The hacking of U.S. political organizations that intelligence agencies say is meant to “interfere” in the upcoming election should come as no surprise, a former top national security official said Thursday.
“I think this is one we all should have been able to see was coming,” John Carlin, who stepped down this month as the assistant attorney general for national security, said during a panel on election security at the Aspen Institute, a nonpartisan think tank, in Washington.
When he was in office, Carlin oversaw the investigation and indictment of foreign hackers who spied on U.S. companies and broke into the control systems of a dam in New York.
This is hardly the first election cycle in which hackers have targeted political organizations, Carlin noted. In 2008, he was part of an FBI team that briefed then Sen. Barack Obama and his GOP rival, Sen. John McCain, on foreign hackers that had broken into the campaigns’ email systems.
And the Russian hackers linked to the hacking of the Democratic National Committee and other organizations have a history of breaking into U.S. government agencies.
What’s different now, Carlin said, is that the Russians are merging their traditional espionage operations with propaganda efforts that have previously been seen mostly in Europe. There, the Kremlin has tried to influence political campaigns and elections through the propagation of false or misleading information online.
Carlin likened the Russian hacks to a previous attack by North Korea on the computer systems of Sony Pictures Entertainment, saying each represented “an attempt to undermine a core value.” In the case of Sony, where hackers retaliated against the company for releasing a satirical film about North Korean leader Kim Jong Un, the Obama administration said the Hermit Kingdom had tried to undermine freedom of speech.
A senior administration official told The Daily Beast earlier this month that the U.S. response to the North Korean hacks would guide the response to the Russian campaign.
In that case, the administration took what it deemed a “proportionate” response, and sanctioned North Korean individuals and conducted limited cyber attacks on North Korean networks.
Whatever the administration has in store for Russia is likely to wait until after Election Day. U.S. officials familiar with the planning said any response would likely be taken in coordination with the president-elect and his or her national security team.
In an apparent rebuttal to skeptics who have questioned how U.S. intelligence agencies can be so sure that Russia is behind the campaign, Carlin said that the government had gotten very good at attributing the source of intrusions, using both technical information as well as human intelligence and other methods. In the Sony hack, for example, he said investigators called in a “behavioral analyst” with a background in computer analysis to examine not only the technical evidence, but to try and build a personal profile of the hackers themselves.
“Make no mistake. It’s hard, but it’s not impossible,” Carlin said, to connect individual actors to a specific operation.

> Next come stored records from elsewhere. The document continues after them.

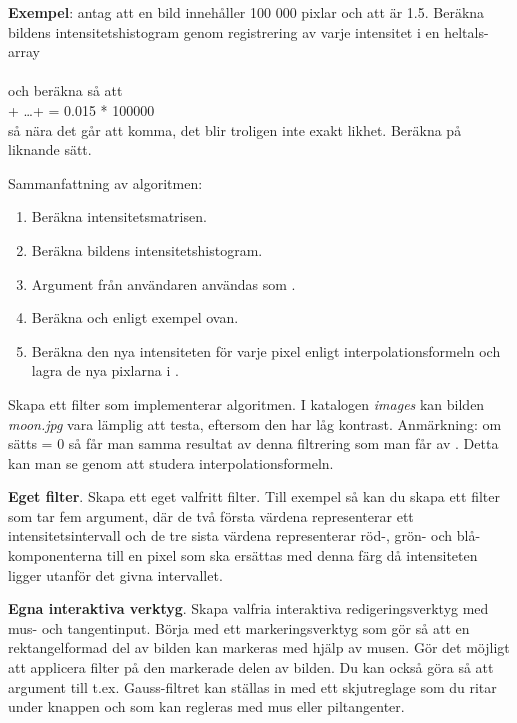 \noindent \textbf{Exempel}: antag att en bild innehåller 100 000 pixlar och att  är 1.5. Beräkna bildens intensitetshistogram genom registrering av varje intensitet i en heltals-array \\  \\och beräkna  så att \\ + \ldots +  = 0.015 * 100000 \\så nära det går att komma, det blir troligen inte exakt likhet. Beräkna  på liknande sätt.

\vspace{1em}


\noindent Sammanfattning av algoritmen:
\begin{enumerate}
	\item Beräkna intensitetsmatrisen.
	\item Beräkna bildens intensitetshistogram.
	\item Argument från användaren användas som .
	\item Beräkna  och  enligt exempel ovan.
	\item Beräkna den nya intensiteten för varje pixel enligt interpolationsformeln och lagra de nya pixlarna i .
\end{enumerate}
Skapa ett filter  som implementerar algoritmen. I katalogen \emph{images} kan bilden \emph{moon.jpg} vara lämplig att testa, eftersom den har låg kontrast. Anmärkning: om  sätts = 0 så får man samma resultat av denna filtrering som man får av . Detta kan man se genom att studera interpolationsformeln.

\Task \textbf{Eget filter}. Skapa ett eget valfritt filter. Till exempel så kan du skapa ett filter som tar fem argument, där de två första värdena representerar ett intensitetsintervall och de tre sista värdena representerar röd-, grön- och blå-komponenterna till en pixel
som ska ersättas med denna färg då intensiteten ligger utanför det givna intervallet. 

\Task \textbf{Egna interaktiva verktyg}. Skapa valfria interaktiva redigeringsverktyg med mus- och tangentinput. Börja med ett markeringsverktyg som gör så att en rektangelformad del av bilden kan markeras med hjälp av musen. Gör det möjligt att applicera filter på den markerade delen av bilden. Du kan också göra så att argument till t.ex. Gauss-filtret kan ställas in med ett skjutreglage som du ritar under knappen och som kan regleras med mus eller piltangenter.
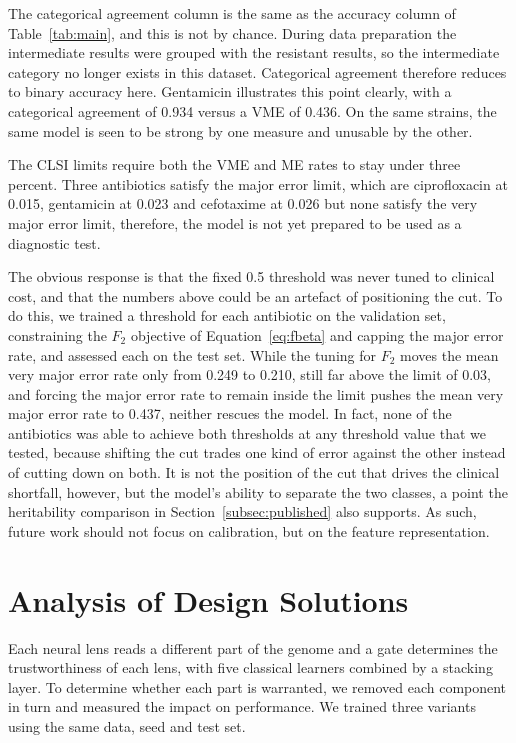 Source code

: The categorical agreement column is the same as the accuracy column of
Table~\ref{tab:main}, and this is not by chance. During data preparation
the intermediate results were grouped with the resistant results, so the
intermediate category no longer exists in this dataset. Categorical
agreement therefore reduces to binary accuracy here.
Gentamicin illustrates this point clearly, with a categorical agreement of 0.934 versus
a VME of 0.436. On the same strains, the same model is seen to be strong by
one measure and unusable by the other.

\vspace{1em}

The CLSI limits require both the VME and ME rates to stay under three
percent. Three antibiotics satisfy the major error limit, which are
ciprofloxacin at 0.015, gentamicin at 0.023 and cefotaxime at 0.026 but none
satisfy the very major error limit, therefore, the model is not yet prepared
to be used as a diagnostic test.

\vspace{1em}

The obvious response is that the fixed 0.5 threshold was never tuned to
clinical cost, and that the numbers above could be an artefact of positioning
the cut. To do this, we trained a threshold for each antibiotic on the
validation set, constraining the $F_2$ objective of Equation~\eqref{eq:fbeta}
and capping the major error rate, and assessed each on the test set. While the
tuning for $F_2$ moves the mean very major error rate only from 0.249 to
0.210, still far above the limit of 0.03, and forcing the major error rate to
remain inside the limit pushes the mean very major error rate to 0.437,
neither rescues the model. In fact, none of the antibiotics was able to achieve both
thresholds at any threshold value that we tested, because shifting the cut
trades one kind of error against the other instead of
cutting down on both. It is not the position of the cut that drives the clinical
shortfall, however, but the model's ability to separate the two classes, a point
the heritability comparison in Section~\ref{subsec:published} also supports. As
such, future work should not focus on calibration, but on the feature
representation.

\FloatBarrier
\section{Analysis of Design Solutions}
\label{subsec:layerabl}

Each neural lens reads a different part of the genome and a gate determines
the trustworthiness of each lens, with five classical learners combined by a
stacking layer. To determine whether each part is warranted, we removed each
component in turn and measured the impact on performance. We trained three variants using the same data,
seed and test set.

Other experts on the panel said that while hackers have clearly tried to undermine confidence in the election, they’d find it exceptionally difficult to alter vote counts and sway the election to one candidate. That’s because the presidential election is essentially 50 individual state elections, and that decentralized structure makes it difficult for hackers to manipulate vote counts.
But former officials and experts stressed that hackers could still meddle with voter registration files or even try to cause widespread Internet disruptions like the one that took down major websites last week. Mass “disruption” on Election Day could have a ripple effect, undermining confidence in the security of the process and the integrity of the vote.
“I can’t imagine a greater threat to democracy,” said Trevor Potter, the former commissioner of the Federal Election Commission and the general counsel for McCain’s 2008 and 2000 presidential campaigns.
But there are chances for hackers to manipulate or even steal ballots.
Susannah Goodman, the director of voting integrity at Common Cause, said that military and overseas voters in particular should be cautious when casting ballots this year. They’re allowed to return ballots via email, but Goodman said they’d be better off printing out the ballots and mailing them then putting such important information at risk of being intercepted.
“It’s not something you would do with your Social Security number, it’s not something you should do with your ballot,” Goodman said.
She also worried that Republican nominee Donald Trump’s warnings that the election has been “rigged” against him could be seen as a “force of intimidation” if the supporters he’s asked to show up polling places to observe the process aggressively question voters standing in line about their registration status or whether they’re allowed to vote in a particular precinct.